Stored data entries
++++++++++++++++++++
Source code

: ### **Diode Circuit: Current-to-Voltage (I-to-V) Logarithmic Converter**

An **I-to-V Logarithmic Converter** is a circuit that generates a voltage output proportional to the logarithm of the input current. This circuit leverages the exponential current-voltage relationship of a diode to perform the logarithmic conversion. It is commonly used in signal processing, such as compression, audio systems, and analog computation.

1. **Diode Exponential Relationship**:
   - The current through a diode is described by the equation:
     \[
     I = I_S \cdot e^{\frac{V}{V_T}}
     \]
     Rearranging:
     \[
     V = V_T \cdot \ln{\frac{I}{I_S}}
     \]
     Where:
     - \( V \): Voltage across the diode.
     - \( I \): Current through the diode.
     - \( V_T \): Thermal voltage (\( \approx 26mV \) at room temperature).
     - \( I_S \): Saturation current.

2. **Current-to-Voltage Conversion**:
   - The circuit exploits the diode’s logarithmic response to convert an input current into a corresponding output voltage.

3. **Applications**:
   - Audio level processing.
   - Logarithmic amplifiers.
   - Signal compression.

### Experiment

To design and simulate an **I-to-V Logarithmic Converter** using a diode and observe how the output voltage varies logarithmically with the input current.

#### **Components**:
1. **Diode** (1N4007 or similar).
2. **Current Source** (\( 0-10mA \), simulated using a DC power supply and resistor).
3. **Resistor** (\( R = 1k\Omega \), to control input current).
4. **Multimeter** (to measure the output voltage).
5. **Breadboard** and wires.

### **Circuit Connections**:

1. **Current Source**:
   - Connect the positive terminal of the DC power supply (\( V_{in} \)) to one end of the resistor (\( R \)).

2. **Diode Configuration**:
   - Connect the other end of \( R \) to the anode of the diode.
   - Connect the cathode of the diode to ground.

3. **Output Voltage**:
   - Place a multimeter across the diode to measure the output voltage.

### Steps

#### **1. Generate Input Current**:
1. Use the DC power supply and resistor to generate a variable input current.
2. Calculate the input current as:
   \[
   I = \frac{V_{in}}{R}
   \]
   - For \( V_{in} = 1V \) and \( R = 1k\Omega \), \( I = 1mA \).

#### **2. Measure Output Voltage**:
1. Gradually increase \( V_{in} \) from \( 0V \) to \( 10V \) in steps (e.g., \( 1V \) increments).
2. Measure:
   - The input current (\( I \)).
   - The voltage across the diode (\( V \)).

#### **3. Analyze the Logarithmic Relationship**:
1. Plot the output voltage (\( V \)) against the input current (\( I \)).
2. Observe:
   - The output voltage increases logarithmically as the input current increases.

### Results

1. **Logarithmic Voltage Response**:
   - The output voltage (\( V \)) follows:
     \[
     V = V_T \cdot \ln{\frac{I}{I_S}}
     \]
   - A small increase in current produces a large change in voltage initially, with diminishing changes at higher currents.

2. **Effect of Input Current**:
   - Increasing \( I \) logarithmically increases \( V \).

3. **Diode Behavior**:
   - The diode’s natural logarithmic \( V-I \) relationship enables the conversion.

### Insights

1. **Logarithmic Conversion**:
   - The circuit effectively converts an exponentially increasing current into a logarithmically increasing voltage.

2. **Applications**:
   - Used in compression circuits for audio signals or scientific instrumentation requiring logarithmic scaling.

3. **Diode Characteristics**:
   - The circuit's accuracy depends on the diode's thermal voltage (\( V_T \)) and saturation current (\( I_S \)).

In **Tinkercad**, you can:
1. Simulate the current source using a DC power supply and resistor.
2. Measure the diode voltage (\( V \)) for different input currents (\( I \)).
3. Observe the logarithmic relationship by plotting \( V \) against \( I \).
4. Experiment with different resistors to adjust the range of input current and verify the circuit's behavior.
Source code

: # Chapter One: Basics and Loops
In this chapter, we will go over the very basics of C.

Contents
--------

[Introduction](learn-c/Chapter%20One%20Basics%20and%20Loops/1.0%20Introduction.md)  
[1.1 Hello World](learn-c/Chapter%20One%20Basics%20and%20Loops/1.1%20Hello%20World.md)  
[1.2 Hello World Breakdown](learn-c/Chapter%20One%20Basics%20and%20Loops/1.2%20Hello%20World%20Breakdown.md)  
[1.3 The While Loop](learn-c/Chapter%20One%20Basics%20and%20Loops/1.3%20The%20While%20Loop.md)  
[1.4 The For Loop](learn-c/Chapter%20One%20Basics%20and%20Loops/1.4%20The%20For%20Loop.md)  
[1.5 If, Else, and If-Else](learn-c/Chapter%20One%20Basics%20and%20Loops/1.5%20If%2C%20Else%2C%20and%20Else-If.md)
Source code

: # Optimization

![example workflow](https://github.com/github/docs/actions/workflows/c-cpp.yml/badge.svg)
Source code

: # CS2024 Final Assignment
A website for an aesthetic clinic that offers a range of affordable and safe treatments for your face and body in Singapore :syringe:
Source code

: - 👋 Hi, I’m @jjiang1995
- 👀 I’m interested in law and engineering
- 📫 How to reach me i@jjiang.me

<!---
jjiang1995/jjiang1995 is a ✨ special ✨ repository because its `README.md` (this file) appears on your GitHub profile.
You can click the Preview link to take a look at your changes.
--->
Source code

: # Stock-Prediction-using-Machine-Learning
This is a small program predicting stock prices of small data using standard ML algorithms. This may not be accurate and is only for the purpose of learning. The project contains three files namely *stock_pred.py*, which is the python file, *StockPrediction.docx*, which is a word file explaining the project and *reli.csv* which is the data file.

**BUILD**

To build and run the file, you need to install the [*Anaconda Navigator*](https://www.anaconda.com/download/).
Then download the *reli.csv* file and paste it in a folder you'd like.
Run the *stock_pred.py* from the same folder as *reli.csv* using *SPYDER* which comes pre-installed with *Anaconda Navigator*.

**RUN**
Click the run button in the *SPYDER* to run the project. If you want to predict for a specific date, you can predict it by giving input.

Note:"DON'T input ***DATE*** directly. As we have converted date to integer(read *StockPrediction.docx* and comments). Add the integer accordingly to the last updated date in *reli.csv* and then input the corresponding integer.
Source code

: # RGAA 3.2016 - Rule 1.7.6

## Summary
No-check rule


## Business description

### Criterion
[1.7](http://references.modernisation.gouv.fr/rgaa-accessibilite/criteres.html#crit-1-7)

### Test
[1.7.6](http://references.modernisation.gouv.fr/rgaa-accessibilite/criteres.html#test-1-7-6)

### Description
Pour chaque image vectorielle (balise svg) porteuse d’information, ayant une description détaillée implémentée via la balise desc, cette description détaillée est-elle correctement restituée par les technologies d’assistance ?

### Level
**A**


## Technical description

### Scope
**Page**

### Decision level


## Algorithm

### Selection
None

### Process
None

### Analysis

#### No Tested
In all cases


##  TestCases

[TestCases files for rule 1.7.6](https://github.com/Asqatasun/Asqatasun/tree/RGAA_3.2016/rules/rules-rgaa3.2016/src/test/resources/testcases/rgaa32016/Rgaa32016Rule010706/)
++++++++++++++++++++
__TASK ITEM__:
Give back the entries exactly, so that each line matches the original.

__WRITTEN SOLUTION__:
Source code

: ### **Diode Circuit: Current-to-Voltage (I-to-V) Logarithmic Converter**

An **I-to-V Logarithmic Converter** is a circuit that generates a voltage output proportional to the logarithm of the input current. This circuit leverages the exponential current-voltage relationship of a diode to perform the logarithmic conversion. It is commonly used in signal processing, such as compression, audio systems, and analog computation.

1. **Diode Exponential Relationship**:
   - The current through a diode is described by the equation:
     \[
     I = I_S \cdot e^{\frac{V}{V_T}}
     \]
     Rearranging:
     \[
     V = V_T \cdot \ln{\frac{I}{I_S}}
     \]
     Where:
     - \( V \): Voltage across the diode.
     - \( I \): Current through the diode.
     - \( V_T \): Thermal voltage (\( \approx 26mV \) at room temperature).
     - \( I_S \): Saturation current.

2. **Current-to-Voltage Conversion**:
   - The circuit exploits the diode’s logarithmic response to convert an input current into a corresponding output voltage.

3. **Applications**:
   - Audio level processing.
   - Logarithmic amplifiers.
   - Signal compression.

### Experiment

To design and simulate an **I-to-V Logarithmic Converter** using a diode and observe how the output voltage varies logarithmically with the input current.

#### **Components**:
1. **Diode** (1N4007 or similar).
2. **Current Source** (\( 0-10mA \), simulated using a DC power supply and resistor).
3. **Resistor** (\( R = 1k\Omega \), to control input current).
4. **Multimeter** (to measure the output voltage).
5. **Breadboard** and wires.

### **Circuit Connections**:

1. **Current Source**:
   - Connect the positive terminal of the DC power supply (\( V_{in} \)) to one end of the resistor (\( R \)).

2. **Diode Configuration**:
   - Connect the other end of \( R \) to the anode of the diode.
   - Connect the cathode of the diode to ground.

3. **Output Voltage**:
   - Place a multimeter across the diode to measure the output voltage.

### Steps

#### **1. Generate Input Current**:
1. Use the DC power supply and resistor to generate a variable input current.
2. Calculate the input current as:
   \[
   I = \frac{V_{in}}{R}
   \]
   - For \( V_{in} = 1V \) and \( R = 1k\Omega \), \( I = 1mA \).

#### **2. Measure Output Voltage**:
1. Gradually increase \( V_{in} \) from \( 0V \) to \( 10V \) in steps (e.g., \( 1V \) increments).
2. Measure:
   - The input current (\( I \)).
   - The voltage across the diode (\( V \)).

#### **3. Analyze the Logarithmic Relationship**:
1. Plot the output voltage (\( V \)) against the input current (\( I \)).
2. Observe:
   - The output voltage increases logarithmically as the input current increases.

### Results

1. **Logarithmic Voltage Response**:
   - The output voltage (\( V \)) follows:
     \[
     V = V_T \cdot \ln{\frac{I}{I_S}}
     \]
   - A small increase in current produces a large change in voltage initially, with diminishing changes at higher currents.

2. **Effect of Input Current**:
   - Increasing \( I \) logarithmically increases \( V \).

3. **Diode Behavior**:
   - The diode’s natural logarithmic \( V-I \) relationship enables the conversion.

### Insights

1. **Logarithmic Conversion**:
   - The circuit effectively converts an exponentially increasing current into a logarithmically increasing voltage.

2. **Applications**:
   - Used in compression circuits for audio signals or scientific instrumentation requiring logarithmic scaling.

3. **Diode Characteristics**:
   - The circuit's accuracy depends on the diode's thermal voltage (\( V_T \)) and saturation current (\( I_S \)).

In **Tinkercad**, you can:
1. Simulate the current source using a DC power supply and resistor.
2. Measure the diode voltage (\( V \)) for different input currents (\( I \)).
3. Observe the logarithmic relationship by plotting \( V \) against \( I \).
4. Experiment with different resistors to adjust the range of input current and verify the circuit's behavior.
Source code

: # Chapter One: Basics and Loops
In this chapter, we will go over the very basics of C.

Contents
--------

[Introduction](learn-c/Chapter%20One%20Basics%20and%20Loops/1.0%20Introduction.md)  
[1.1 Hello World](learn-c/Chapter%20One%20Basics%20and%20Loops/1.1%20Hello%20World.md)  
[1.2 Hello World Breakdown](learn-c/Chapter%20One%20Basics%20and%20Loops/1.2%20Hello%20World%20Breakdown.md)  
[1.3 The While Loop](learn-c/Chapter%20One%20Basics%20and%20Loops/1.3%20The%20While%20Loop.md)  
[1.4 The For Loop](learn-c/Chapter%20One%20Basics%20and%20Loops/1.4%20The%20For%20Loop.md)  
[1.5 If, Else, and If-Else](learn-c/Chapter%20One%20Basics%20and%20Loops/1.5%20If%2C%20Else%2C%20and%20Else-If.md)
Source code

: # Optimization

![example workflow](https://github.com/github/docs/actions/workflows/c-cpp.yml/badge.svg)
Source code

: # CS2024 Final Assignment
A website for an aesthetic clinic that offers a range of affordable and safe treatments for your face and body in Singapore :syringe:
Source code

: - 👋 Hi, I’m @jjiang1995
- 👀 I’m interested in law and engineering
- 📫 How to reach me i@jjiang.me

<!---
jjiang1995/jjiang1995 is a ✨ special ✨ repository because its `README.md` (this file) appears on your GitHub profile.
You can click the Preview link to take a look at your changes.
--->
Source code

: # Stock-Prediction-using-Machine-Learning
This is a small program predicting stock prices of small data using standard ML algorithms. This may not be accurate and is only for the purpose of learning. The project contains three files namely *stock_pred.py*, which is the python file, *StockPrediction.docx*, which is a word file explaining the project and *reli.csv* which is the data file.

**BUILD**

To build and run the file, you need to install the [*Anaconda Navigator*](https://www.anaconda.com/download/).
Then download the *reli.csv* file and paste it in a folder you'd like.
Run the *stock_pred.py* from the same folder as *reli.csv* using *SPYDER* which comes pre-installed with *Anaconda Navigator*.

**RUN**
Click the run button in the *SPYDER* to run the project. If you want to predict for a specific date, you can predict it by giving input.

Note:"DON'T input ***DATE*** directly. As we have converted date to integer(read *StockPrediction.docx* and comments). Add the integer accordingly to the last updated date in *reli.csv* and then input the corresponding integer.
Source code

: # RGAA 3.2016 - Rule 1.7.6

## Summary
No-check rule


## Business description

### Criterion
[1.7](http://references.modernisation.gouv.fr/rgaa-accessibilite/criteres.html#crit-1-7)

### Test
[1.7.6](http://references.modernisation.gouv.fr/rgaa-accessibilite/criteres.html#test-1-7-6)

### Description
Pour chaque image vectorielle (balise svg) porteuse d’information, ayant une description détaillée implémentée via la balise desc, cette description détaillée est-elle correctement restituée par les technologies d’assistance ?

### Level
**A**


## Technical description

### Scope
**Page**

### Decision level


## Algorithm

### Selection
None

### Process
None

### Analysis

#### No Tested
In all cases


##  TestCases

[TestCases files for rule 1.7.6](https://github.com/Asqatasun/Asqatasun/tree/RGAA_3.2016/rules/rules-rgaa3.2016/src/test/resources/testcases/rgaa32016/Rgaa32016Rule010706/)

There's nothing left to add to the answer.